[Start of Attachment]
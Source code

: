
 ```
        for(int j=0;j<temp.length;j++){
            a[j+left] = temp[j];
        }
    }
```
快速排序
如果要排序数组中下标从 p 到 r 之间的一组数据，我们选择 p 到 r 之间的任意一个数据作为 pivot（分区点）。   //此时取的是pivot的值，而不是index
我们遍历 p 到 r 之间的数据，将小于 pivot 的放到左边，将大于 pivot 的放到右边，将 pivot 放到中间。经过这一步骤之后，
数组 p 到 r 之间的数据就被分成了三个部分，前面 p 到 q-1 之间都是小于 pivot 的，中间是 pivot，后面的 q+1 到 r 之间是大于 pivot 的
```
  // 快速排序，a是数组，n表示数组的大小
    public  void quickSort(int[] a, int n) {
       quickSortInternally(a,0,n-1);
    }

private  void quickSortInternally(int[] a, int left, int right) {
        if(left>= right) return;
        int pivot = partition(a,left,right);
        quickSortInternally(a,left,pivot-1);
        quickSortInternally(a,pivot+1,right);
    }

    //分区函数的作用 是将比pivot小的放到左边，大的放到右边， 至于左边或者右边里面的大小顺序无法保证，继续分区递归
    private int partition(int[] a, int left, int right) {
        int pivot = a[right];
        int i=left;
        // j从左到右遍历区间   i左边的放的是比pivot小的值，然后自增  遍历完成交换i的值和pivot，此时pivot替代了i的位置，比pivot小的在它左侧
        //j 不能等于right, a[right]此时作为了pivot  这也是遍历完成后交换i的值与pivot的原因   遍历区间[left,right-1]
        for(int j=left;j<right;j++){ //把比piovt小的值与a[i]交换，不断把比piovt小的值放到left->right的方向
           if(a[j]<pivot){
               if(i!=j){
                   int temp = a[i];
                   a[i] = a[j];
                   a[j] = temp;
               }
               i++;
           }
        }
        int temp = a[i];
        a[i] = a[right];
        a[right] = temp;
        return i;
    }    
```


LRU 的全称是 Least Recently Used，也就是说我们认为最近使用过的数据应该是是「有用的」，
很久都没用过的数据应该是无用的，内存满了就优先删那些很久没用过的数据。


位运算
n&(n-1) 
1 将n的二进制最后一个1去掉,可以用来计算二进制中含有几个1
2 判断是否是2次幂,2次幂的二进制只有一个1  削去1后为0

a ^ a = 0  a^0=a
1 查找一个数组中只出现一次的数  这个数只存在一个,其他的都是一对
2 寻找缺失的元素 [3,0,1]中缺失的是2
[End of Attachment]
_Aim of the exercise_. Could you state how many lines above include the word "partition"? Reply with that number alone.

_Answer box_. 2